Applying new AI to microelectronics manufacturing
Kookjin Lee receives grant from Applied Materials to combine scientific machine learning with expert knowledge

Rivers flow across the planet’s surface, carving deep valleys and intricate canyons. Likewise, makers of microelectronics direct plasma, an ionized gas, to travel over silicon wafers, etching intricate patterns, creating pathways for electrical energy and forging the complex circuits required by today’s devices.
These microchips power everything from fighter jets to flat-panel televisions.
But experts at Applied Materials, a global innovator in semiconductor manufacturing, believe this process can be improved. They have turned to Kookjin Lee, an emerging leader in scientific machine learning research, to study the physics of plasma and glean insights that can improve microchip manufacturing.
Lee is an assistant professor of computer science and engineering in the School of Computing and Augmented Intelligence, part of the Ira A. Fulton Schools of Engineering at Arizona State University. He has received a three-year grant from Applied Materials to create artificial intelligence, or AI, solutions that improve the manufacturing systems of plasma chambers where microchip etching takes place.
Down to a science
Lee studies a form of AI known as scientific machine learning. He creates algorithms, or the instructions computers use to do their work, that combine a level of awareness of key facts about the natural sciences, especially physics, with expert knowledge.
Building on this approach, Lee seeks to train an AI model using what experts at Applied Materials know about their microchips and what physicists understand about plasma. The result will be software that can make accurate predictions about what can happen in the plasma chamber during the manufacturing process.
“Applied Materials is out to make the best quality semiconductor,” Lee says. “So, what we’d like to do is build machine learning systems that can help them evaluate their manufacturing processes — to quickly know whether design changes will lead to success or failure.”
The project’s aim is to speed up production, lower manufacturing costs and reduce microchip defects.
Satheesh Kuppurao, Group Vice President for Business Development and Growth in the Semiconductor Products Group at Applied Materials, says that these research grants are part of a strategic vision to bring the most innovative products to market.
“We want to partner with academia on the toughest challenges,” Kuppurao says. “Academic researchers often have the depth of knowledge and talent to solve long-term problems.”
They say everyone has a twin out there
Lee’s project is part of ongoing research in the Fulton Schools to use AI to develop digital twins. In this type of work, researchers create virtual versions of people, products or systems and use AI to run helpful simulations.
In cybersecurity, Tiffany Bao leads a team developing digital twins of cyberphysical systems, such as drones and autonomous vehicles.
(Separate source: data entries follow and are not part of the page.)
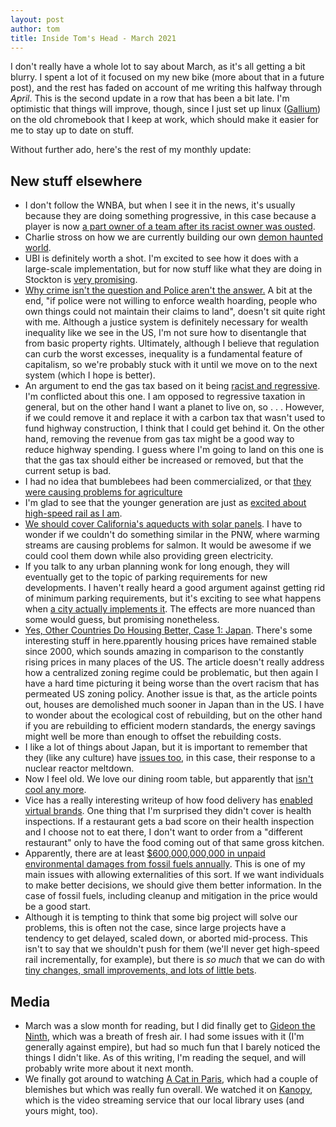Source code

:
 ```yaml
---
layout: post
author: tom
title: Inside Tom's Head - March 2021
---
```

I don't really have a whole lot to say about March, as it's all getting a bit blurry. I spent a lot of it focused on my new bike (more about that in a future post), and the rest has faded on account of me writing this halfway through *April*. This is the second update in a row that has been a bit late. I'm optimistic that things will improve, though, since I just set up linux ([Gallium](https://galliumos.org/)) on the old chromebook that I keep at work, which should make it easier for me to stay up to date on stuff.

Without further ado, here's the rest of my monthly update:

## New stuff elsewhere
- I don't follow the WNBA, but when I see it in the news, it's usually because they are doing something progressive, in this case because a player is now [a part owner of a team after its racist owner was ousted](https://www.edgeofsports.com/2021-03-03-1595/index.html).
- Charlie stross on how we are currently building our own [demon haunted world](http://www.antipope.org/charlie/blog-static/2021/03/lying-to-the-ghost-in-the-mach.html).
- UBI is definitely worth a shot. I'm excited to see how it does with a large-scale implementation, but for now stuff like what they are doing in Stockton is [very promising](https://www.theatlantic.com/ideas/archive/2021/03/stocktons-basic-income-experiment-pays-off/618174/).
- [Why crime isn't the question and Police aren't the answer.](https://www.currentaffairs.org/2020/08/why-crime-isnt-the-question-and-police-arent-the-answer) A bit at the end, "if police were not willing to enforce wealth hoarding, people who own things could not maintain their claims to land", doesn't sit quite right with me. Although a justice system is definitely necessary for wealth inequality like we see in the US, I'm not sure how to disentangle that from basic property rights. Ultimately, although I believe that regulation can curb the worst excesses, inequality is a fundamental feature of capitalism, so we're probably stuck with it until we move on to the next system (which I hope is better).
- An argument to end the gas tax based on it being [racist and regressive](https://publicola.com/2021/03/08/guest-post-the-gas-tax-is-regressive-and-racist-lets-end-it/). I'm conflicted about this one. I am opposed to regressive taxation in general, but on the other hand I want a planet to live on, so . . . However, if we could remove it and replace it with a carbon tax that wasn't used to fund highway construction, I think that I could get behind it. On the other hand, removing the revenue from gas tax might be a good way to reduce highway spending. I guess where I'm going to land on this one is that the gas tax should either be increased or removed, but that the current setup is bad.
- I had no idea that bumblebees had been commercialized, or that [they were causing problems for agriculture](https://civileats.com/2021/03/12/op-ed-using-commercial-bumble-bees-as-pollinators-is-putting-wild-bees-at-risk/)
- I'm glad to see that the younger generation are just as [excited about high-speed rail as I am](https://www.vox.com/2021/3/10/22303355/gen-z-high-speed-rail-biden-map-meme-buttigieg).
- [We should cover California's aqueducts with solar panels](https://arstechnica.com/science/2021/03/the-economics-of-covering-californias-water-system-with-solar-panels/). I have to wonder if we couldn't do something similar in the PNW, where warming streams are causing problems for salmon. It would be awesome if we could cool them down while also providing green electricity.
- If you talk to any urban planning wonk for long enough, they will eventually get to the topic of parking requirements for new developments. I haven't really heard a good argument against getting rid of minimum parking requirements, but it's exciting to see what happens when [a city actually implements it](https://medium.com/sidewalk-talk/buffalo-ended-parking-requirements-what-did-developers-do-next-bc97bbc29767). The effects are more nuanced than some would guess, but promising nonetheless.
- [Yes, Other Countries Do Housing Better, Case 1: Japan](https://www.sightline.org/2021/03/25/yes-other-countries-do-housing-better-case-1-japan/). There's some interesting stuff in here.pparently housing prices have remained stable since 2000, which sounds amazing in comparison to the constantly rising prices in many places of the US. The article doesn't really address how a centralized zoning regime could be problematic, but then again I have a hard time picturing it being worse than the overt racism that has permeated US zoning policy. Another issue is that, as the article points out, houses are demolished much sooner in Japan than in the US. I have to wonder about the ecological cost of rebuilding, but on the other hand if you are rebuilding to efficient modern standards, the energy savings might well be more than enough to offset the rebuilding costs.
- I like a lot of things about Japan, but it is important to remember that they (like any culture) have [issues too](https://www.cringely.com/2021/03/26/10-years-later-fukushima-daiichi-still-melts-down-my-heart/), in this case, their response to a nuclear reactor meltdown.
- Now I feel old. We love our dining room table, but apparently that [isn't cool any more](https://www.vox.com/the-goods/22350932/dining-room-table-history-trend).
- Vice has a really interesting writeup of how food delivery has [enabled virtual brands](https://www.vice.com/en/article/qjpgd7/the-mystery-of-fcking-good-pizza-travis-kalanick-cloudkitchens-future-foods-delivery-restaurants). One thing that I'm surprised they didn't cover is health inspections. If a restaurant gets a bad score on their health inspection and I choose not to eat there, I don't want to order from a "different restaurant" only to have the food coming out of that same gross kitchen.
- Apparently, there are at least [$600,000,000,000 in unpaid environmental damages from fossil fuels annually](https://arstechnica.com/science/2021/03/unpaid-environmental-damages-from-fossil-fuels-are-a-600b-annual-subsidy/). This is one of my main issues with allowing externalities of this sort. If we want individuals to make better decisions, we should give them better information. In the case of fossil fuels, including cleanup and mitigation in the price would be a good start.
- Although it is tempting to think that some big project will solve our problems, this is often not the case, since large projects have a tendency to get delayed, scaled down, or aborted mid-process. This isn't to say that we shouldn't push for them (we'll never get high-speed rail incrementally, for example), but there is *so much* that we can do with [tiny changes, small improvements, and lots of little bets](https://www.strongtowns.org/journal/2019/9/19/the-strong-towns-approach-to-public-investment-satbook).

## Media
- March was a slow month for reading, but I did finally get to [Gideon the Ninth](https://publishing.tor.com/gideontheninth-dbtmp1127517/9781250313195/), which was a breath of fresh air. I had some issues with it (I'm generally against empire), but had so much fun that I barely noticed the things I didn't like. As of this writing, I'm reading the sequel, and will probably write more about it next month.
- We finally got around to watching [A Cat in Paris](https://www.themoviedb.org/movie/52264-une-vie-de-chat?language=en-US), which had a couple of blemishes but which was really fun overall. We watched it on [Kanopy](https://www.kanopy.com/), which is the video streaming service that our local library uses (and yours might, too).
The assistant professor in the Fulton Schools has received funding from the U.S. Defense Advanced Research Projects Agency to use AI to secure critical systems from cyberattacks.
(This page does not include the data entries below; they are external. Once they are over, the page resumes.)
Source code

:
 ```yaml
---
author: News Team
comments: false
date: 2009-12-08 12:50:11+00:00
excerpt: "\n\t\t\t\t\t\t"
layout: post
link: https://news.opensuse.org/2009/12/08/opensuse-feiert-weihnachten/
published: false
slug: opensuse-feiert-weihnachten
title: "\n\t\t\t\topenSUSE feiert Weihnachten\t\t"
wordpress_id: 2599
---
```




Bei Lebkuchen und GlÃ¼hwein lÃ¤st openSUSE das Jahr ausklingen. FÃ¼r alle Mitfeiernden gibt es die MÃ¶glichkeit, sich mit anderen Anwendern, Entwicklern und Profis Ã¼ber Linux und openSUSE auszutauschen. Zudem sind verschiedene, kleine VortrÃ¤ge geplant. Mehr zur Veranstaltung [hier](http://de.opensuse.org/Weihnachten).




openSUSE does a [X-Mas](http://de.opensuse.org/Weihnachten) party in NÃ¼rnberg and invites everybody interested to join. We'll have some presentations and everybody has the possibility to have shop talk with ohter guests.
Meanwhile, Fulton Schools Professor Sandeep Gupta uses this technology to improve women’s heart health and help the medical sector provide better maternal care for pregnant women with diabetes. Given the understandable reluctance to experiment on pregnant women, the concept of creating digital profiles of expectant mothers is especially impactful.
Under this new grant, Lee and his team will make software that can model digital versions of semiconductors designed by the Applied Materials team and then use AI to test the virtual components.
Lee explains the process.
“We’re developing machine learning models that mimic what various devices do,” he says. “We can then see how the digital twins of the microchips perform. This should enable experts at Applied Materials to make better-informed decisions during the design process.”
Speeding up success
This new funding is the next step in Lee’s already promising career.
In 2024, he received a Faculty Early Career Development (CAREER) Award from the U.S. National Science Foundation, or NSF, to develop machine learning algorithms designed to discover new scientific laws. The prestigious award funds the work of especially promising researchers in the beginning stages of their work.
Similarly, in 2022, Lee received an NSF grant to use deep machine learning to study how disinformation on social media might lead to anti-Asian racial bias and spikes in real-world hate crimes. He also strives to create research opportunities for both graduate and undergraduate students in his lab at ASU.
Ross Maciejewski, director of the School of Computing and Augmented Intelligence, says that Lee’s project is an important step in the Fulton Schools plan to do meaningful artificial intelligence work and innovate in microelectronics.
“The award is a validation of efforts to create a home for scientific machine learning here in the Fulton Schools,” Maciejewski says. “This is a relatively new area of research and Kookjin is not only doing leading-edge work, he is providing incredible opportunities for students to study in this emerging field.”